Leur seule odeur me lève le coeur, leur goût me fait grimacer.
Ca me rappelle la fois où nous étions partis en vadrouille sur une des îles du Golfe du Morbihan, et Kid devait regarder les horaires des marées, et *%$£@| qu'est-ce qu'on vous apprend à l'ENITAB bordel! Il s'était trompé, et nous restâmes prisonniers sur l'île. Sur la presqu'île, donc, devenue île par la force d'une marée montante fort malvenue. Nous nous étions alors balladés, et, le soir venant, avions ramassé des branches de pin toutes humides afin d'en faire un feu. L'odeur entêtante de la résine montant en volutes insistantes dans l'air humide du crépuscule tombant... nous trois, recroquevillés à l'abri bien innefficace d'une guérite en ruine...
...et bien les lactaires, c'est pareil. Ca sent la résine.
J'ai beau avoir déjà tout raconté sur les lactaires, je ne puis m'empêcher d'en remettre une couche.
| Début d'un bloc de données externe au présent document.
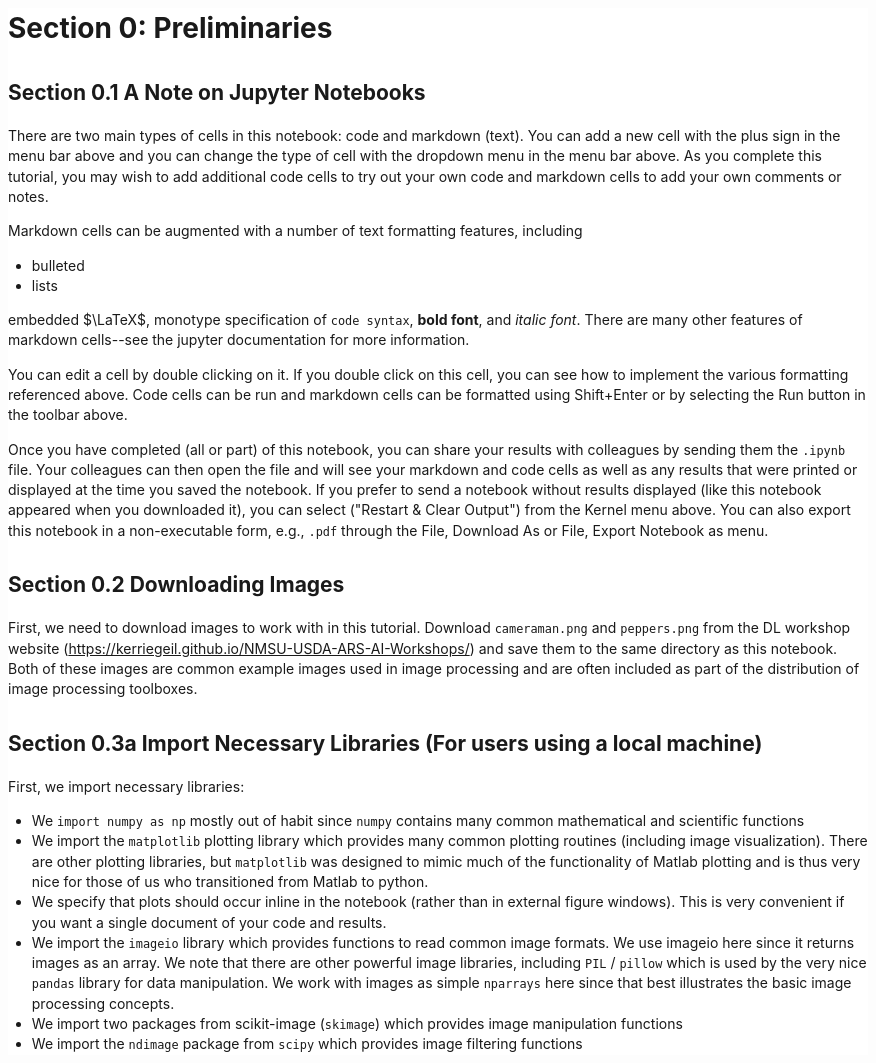 # Section 0: Preliminaries 
## Section 0.1 A Note on Jupyter Notebooks

There are two main types of cells in this notebook: code and markdown (text).  You can add a new cell with the plus sign in the menu bar above and you can change the type of cell with the dropdown menu in the menu bar above.  As you complete this tutorial, you may wish to add additional code cells to try out your own code and markdown cells to add your own comments or notes. 

Markdown cells can be augmented with a number of text formatting features, including
  - bulleted
  - lists

embedded $\LaTeX$, monotype specification of `code syntax`, **bold font**, and *italic font*.  There are many other features of markdown cells--see the jupyter documentation for more information.

You can edit a cell by double clicking on it.  If you double click on this cell, you can see how to implement the various formatting referenced above.  Code cells can be run and markdown cells can be formatted using Shift+Enter or by selecting the Run button in the toolbar above.

Once you have completed (all or part) of this notebook, you can share your results with colleagues by sending them the `.ipynb` file.  Your colleagues can then open the file and will see your markdown and code cells as well as any results that were printed or displayed at the time you saved the notebook.  If you prefer to send a notebook without results displayed (like this notebook appeared when you downloaded it), you can select ("Restart & Clear Output") from the Kernel menu above.  You can also export this notebook in a non-executable form, e.g., `.pdf` through the File, Download As or File, Export Notebook as menu.

## Section 0.2 Downloading Images
First, we need to download images to work with in this tutorial.  Download `cameraman.png` and `peppers.png` from the DL workshop website (https://kerriegeil.github.io/NMSU-USDA-ARS-AI-Workshops/) and save them to the same directory as this notebook.  Both of these images are common example images used in image processing and are often included as part of the distribution of image processing toolboxes.

## Section 0.3a Import Necessary Libraries (For users using a local machine)
First, we import necessary libraries:
  - We `import numpy as np` mostly out of habit since `numpy` contains many common mathematical and scientific functions
  - We import the `matplotlib` plotting library which provides many common plotting routines (including image visualization).  There are other plotting libraries, but `matplotlib` was designed to mimic much of the functionality of Matlab plotting and is thus very nice for those of us who transitioned from Matlab to python.
  - We specify that plots should occur inline in the notebook (rather than in external figure windows).  This is very convenient if you want a single document of your code and results.
  - We import the `imageio` library which provides functions to read common image formats.  We use imageio here since it returns images as an array.  We note that there are other powerful image libraries, including `PIL` / `pillow` which is used by the very nice `pandas` library for data manipulation.  We work with images as simple `nparrays` here since that best illustrates the basic image processing concepts.
  - We import two packages from scikit-image (`skimage`) which provides image manipulation functions
  - We import the `ndimage` package from `scipy` which provides image filtering functions
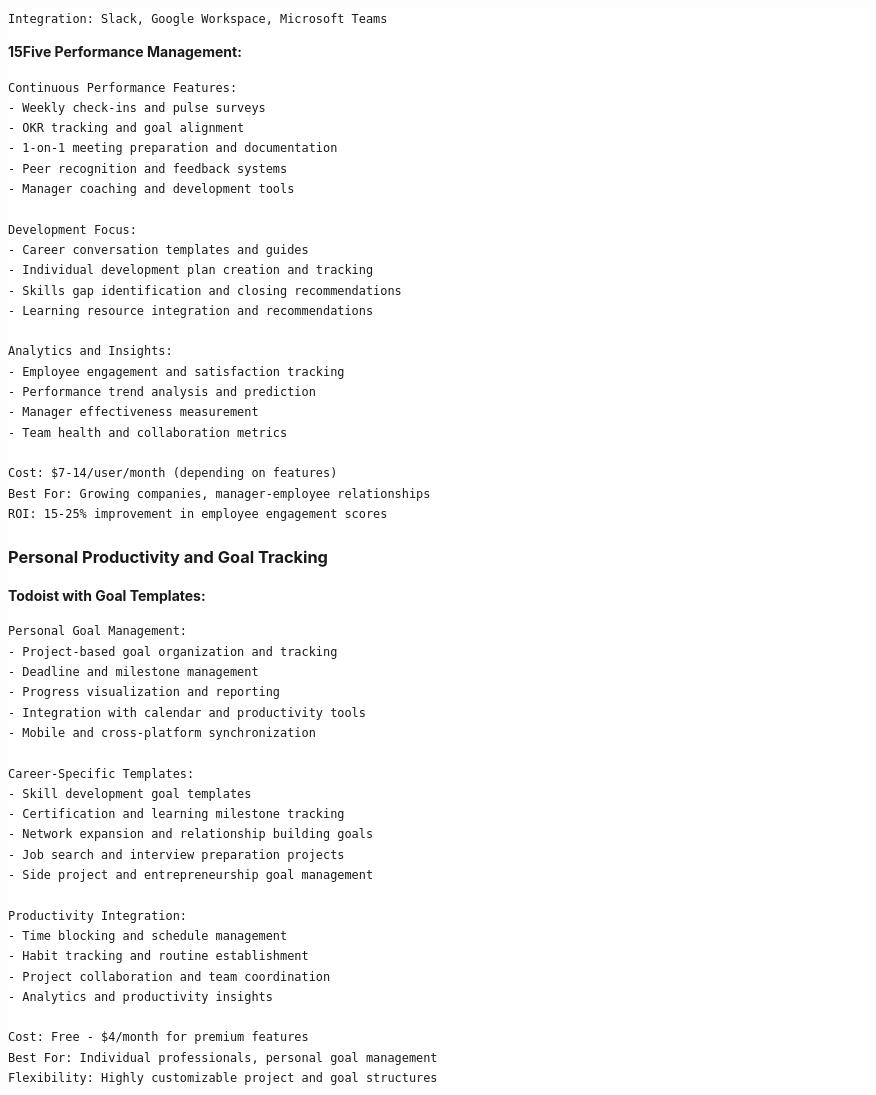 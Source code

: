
 ```
Integration: Slack, Google Workspace, Microsoft Teams
```

**15Five Performance Management:**
```
Continuous Performance Features:
- Weekly check-ins and pulse surveys
- OKR tracking and goal alignment  
- 1-on-1 meeting preparation and documentation
- Peer recognition and feedback systems
- Manager coaching and development tools

Development Focus:
- Career conversation templates and guides
- Individual development plan creation and tracking
- Skills gap identification and closing recommendations
- Learning resource integration and recommendations

Analytics and Insights:
- Employee engagement and satisfaction tracking
- Performance trend analysis and prediction
- Manager effectiveness measurement
- Team health and collaboration metrics

Cost: $7-14/user/month (depending on features)
Best For: Growing companies, manager-employee relationships
ROI: 15-25% improvement in employee engagement scores
```

### Personal Productivity and Goal Tracking

**Todoist with Goal Templates:**
```
Personal Goal Management:
- Project-based goal organization and tracking
- Deadline and milestone management
- Progress visualization and reporting
- Integration with calendar and productivity tools
- Mobile and cross-platform synchronization

Career-Specific Templates:
- Skill development goal templates
- Certification and learning milestone tracking
- Network expansion and relationship building goals
- Job search and interview preparation projects
- Side project and entrepreneurship goal management

Productivity Integration:
- Time blocking and schedule management
- Habit tracking and routine establishment
- Project collaboration and team coordination
- Analytics and productivity insights

Cost: Free - $4/month for premium features
Best For: Individual professionals, personal goal management
Flexibility: Highly customizable project and goal structures
```
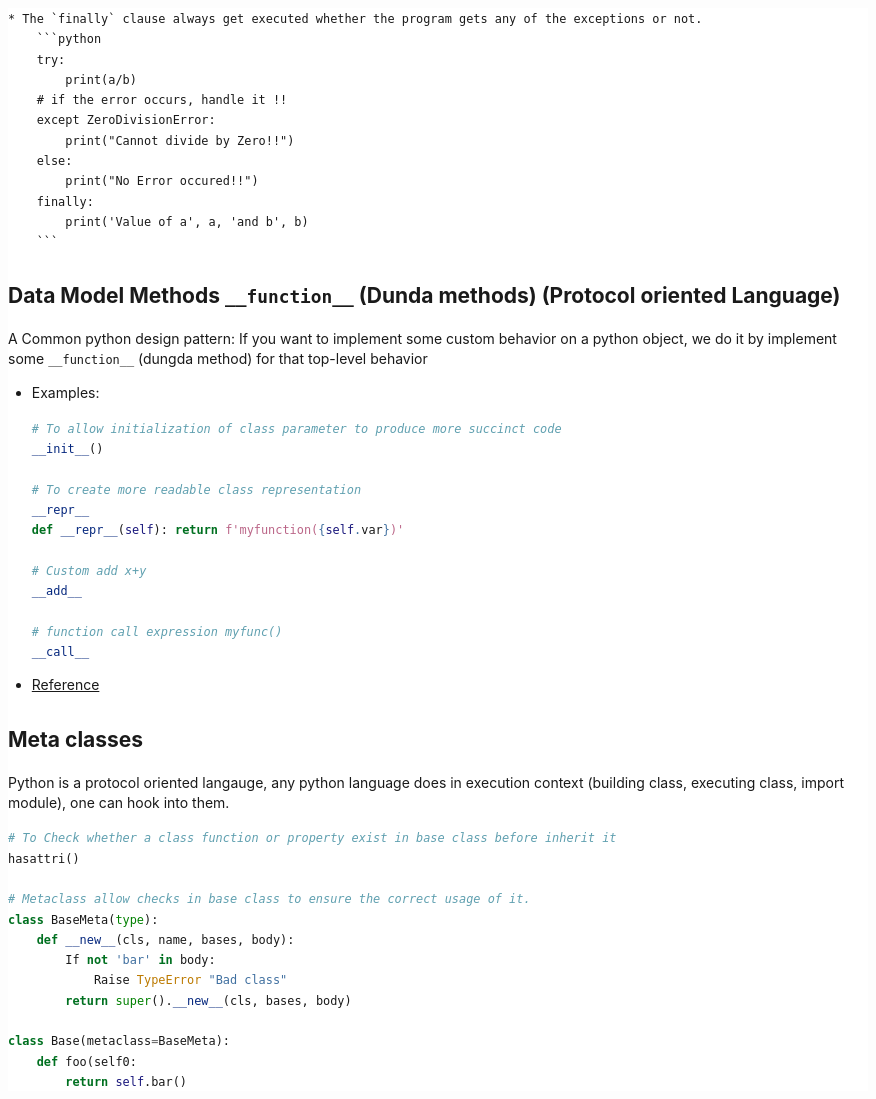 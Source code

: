     * The `finally` clause always get executed whether the program gets any of the exceptions or not.
        ```python
        try:
            print(a/b)
        # if the error occurs, handle it !!
        except ZeroDivisionError:
            print("Cannot divide by Zero!!")
        else:
            print("No Error occured!!")
        finally:
            print('Value of a', a, 'and b', b)
        ```


## Data Model Methods `__function__` (Dunda methods) (Protocol oriented Language)

A Common python design pattern: If you want to implement some custom behavior on a python object, we do it by implement some `__function__`  (dungda method) for that top-level behavior 

* Examples:
    ```python
    # To allow initialization of class parameter to produce more succinct code
    __init__()

    # To create more readable class representation
    __repr__
    def __repr__(self): return f'myfunction({self.var})'

    # Custom add x+y
    __add__

    # function call expression myfunc()
    __call__
    ```
* [Reference](https://docs.python.org/3/reference/datamodel.html)
	 

## Meta classes
Python is a protocol oriented langauge, any python language does in execution context (building class, executing class, import module), one can hook into them.

```python
# To Check whether a class function or property exist in base class before inherit it
hasattri()

# Metaclass allow checks in base class to ensure the correct usage of it. 
class BaseMeta(type):
    def __new__(cls, name, bases, body):
        If not 'bar' in body:
            Raise TypeError "Bad class"
        return super().__new__(cls, bases, body)
			
class Base(metaclass=BaseMeta):
    def foo(self0:
        return self.bar()

``` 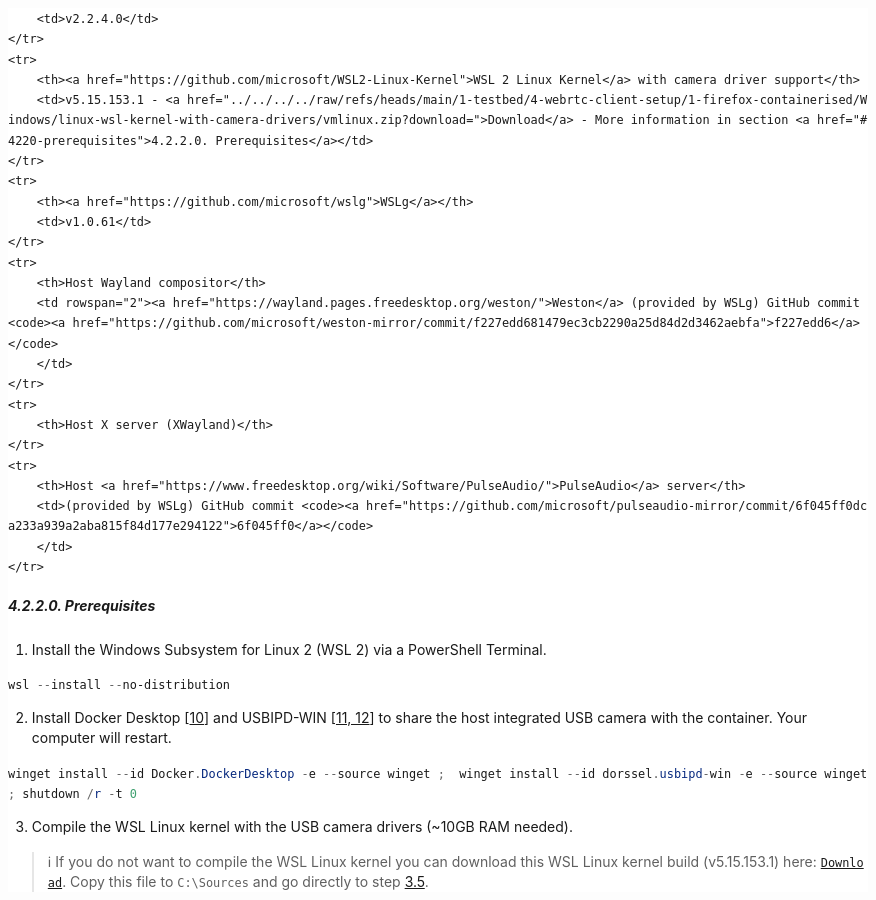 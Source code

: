         <td>v2.2.4.0</td>
    </tr>
    <tr>
        <th><a href="https://github.com/microsoft/WSL2-Linux-Kernel">WSL 2 Linux Kernel</a> with camera driver support</th>
        <td>v5.15.153.1 - <a href="../../../../raw/refs/heads/main/1-testbed/4-webrtc-client-setup/1-firefox-containerised/Windows/linux-wsl-kernel-with-camera-drivers/vmlinux.zip?download=">Download</a> - More information in section <a href="#4220-prerequisites">4.2.2.0. Prerequisites</a></td>
    </tr>
    <tr>
        <th><a href="https://github.com/microsoft/wslg">WSLg</a></th>
        <td>v1.0.61</td>
    </tr>
    <tr>
        <th>Host Wayland compositor</th>
        <td rowspan="2"><a href="https://wayland.pages.freedesktop.org/weston/">Weston</a> (provided by WSLg) GitHub commit <code><a href="https://github.com/microsoft/weston-mirror/commit/f227edd681479ec3cb2290a25d84d2d3462aebfa">f227edd6</a></code>
        </td>
    </tr>
    <tr>
        <th>Host X server (XWayland)</th>
    </tr>
    <tr>
        <th>Host <a href="https://www.freedesktop.org/wiki/Software/PulseAudio/">PulseAudio</a> server</th>
        <td>(provided by WSLg) GitHub commit <code><a href="https://github.com/microsoft/pulseaudio-mirror/commit/6f045ff0dca233a939a2aba815f84d177e294122">6f045ff0</a></code>
        </td>
    </tr>
</table>


##### 4.2.2.0. Prerequisites

1. Install the Windows Subsystem for Linux 2 (WSL 2) via a PowerShell Terminal.

```powershell
wsl --install --no-distribution
```

2. Install Docker Desktop [[10](#references)] and USBIPD-WIN [[11, 12](#references)] to share the host integrated USB camera with the container. Your computer will restart.

```powershell
winget install --id Docker.DockerDesktop -e --source winget ;  winget install --id dorssel.usbipd-win -e --source winget ; shutdown /r -t 0
```

3. Compile the WSL Linux kernel with the USB camera drivers (~10GB RAM needed).

> :information_source: If you do not want to compile the WSL Linux kernel you can download this WSL Linux kernel build (v5.15.153.1) here: [`Download`](../../../../raw/refs/heads/main/1-testbed/4-webrtc-client-setup/1-firefox-containerised/Windows/linux-wsl-kernel-with-camera-drivers/vmlinux.zip?download=). Copy this file to `C:\Sources` and go directly to step [3.5](#35-stop-wsl).

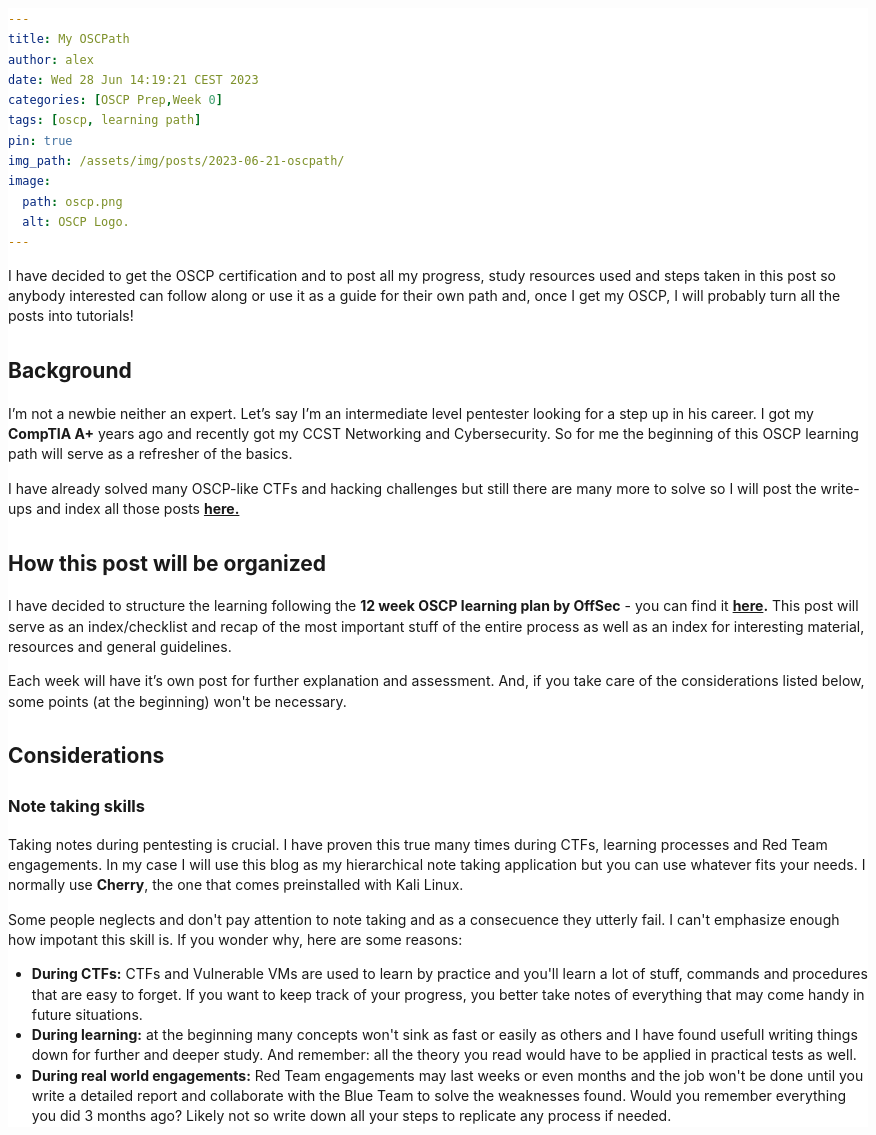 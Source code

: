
 ```yaml
---
title: My OSCPath
author: alex
date: Wed 28 Jun 14:19:21 CEST 2023
categories: [OSCP Prep,Week 0]
tags: [oscp, learning path]
pin: true
img_path: /assets/img/posts/2023-06-21-oscpath/
image:
  path: oscp.png
  alt: OSCP Logo.
---
```


I have decided to get the OSCP certification and to post all my progress, study resources used and steps taken in this post so anybody interested can follow along or use it as a guide for their own path and, once I get my OSCP, I will probably turn all the posts into tutorials!

## Background

I’m not a newbie neither an expert. Let’s say I’m an intermediate level pentester looking for a step up in his career. I got my **CompTIA A+** years ago and recently got my CCST Networking and Cybersecurity. So for me the beginning of this OSCP learning path will serve as a refresher of the basics.

I have already solved many OSCP-like CTFs and hacking challenges but still there are many more to solve so I will post the write-ups and index all those posts **[here.]()**

## How this post will be organized

I have decided to structure the learning following the **12 week OSCP learning plan by OffSec** - you can find it **[here](https://help.offsec.com/hc/en-us/articles/15541765522196-OffSec-PEN-200-Learning-Plan-12-Week-#h_01H0KWJ0351T94C08S37WHCF0A).** This post will serve as an index/checklist and recap of the most important stuff of the entire process as well as an index for interesting material, resources and general guidelines.

Each week will have it’s own post for further explanation and assessment. And, if you take care of the considerations listed below, some points (at the beginning) won't be necessary.

## Considerations

### Note taking skills

Taking notes during pentesting is crucial. I have proven this true many times during CTFs, learning processes and Red Team engagements. In my case I will use this blog as my hierarchical note taking application but you can use whatever fits your needs. I normally use **Cherry**, the one that comes preinstalled with Kali Linux.

Some people neglects and don't pay attention to note taking and as a consecuence they utterly fail. I can't emphasize enough how impotant this skill is. If you wonder why, here are some reasons:

- **During CTFs:** CTFs and Vulnerable VMs are used to learn by practice and you'll learn a lot of stuff, commands and procedures that are easy to forget. If you want to keep track of your progress, you better take notes of everything that may come handy in future situations.
- **During learning:** at the beginning many concepts won't sink as fast or easily as others and I have found usefull writing things down for further and deeper study. And remember: all the theory you read would have to be applied in practical tests as well.
- **During real world engagements:** Red Team engagements may last weeks or even months and the job won't be done until you write a detailed report and collaborate with the Blue Team to solve the weaknesses found. Would you remember everything you did 3 months ago? Likely not so write down all your steps to replicate any process if needed.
Alors en fait, normalement dans le Schönbuch on récolte des lactaires sanguins (les L. sanguifluus si prisés sur le pourtour méditerranéen) et des lactaires de l'épicéa (les L. deterrimus Gröger aussi nommés "détestables" mais que j'aime bien). Miam. Et hier, nous avons vraisemblablement ramassé des lactaires délicieux, les L. deliciosus ainsi mal nommés par Linné alors qu'il les décrivit pour la première fois en Scandinavie, croyant avoir affaire à leur cousins méditéranéens.
L'identification est indiscutable, au vu de leur pied tacheté, de leur lait orange, de leur chapeau à ondes concentriques, et puis... je fais pipi orange, et ÇA c'est caractéristique.
Allez hop! c'est pas le tout, j'ai une table basse à jeter dans le vinaigre.
Et demain, je vous raconterai l'histoire de notre passionnante recherche de colcos et de Frau Proprio qui est vraiment trop pasmaline.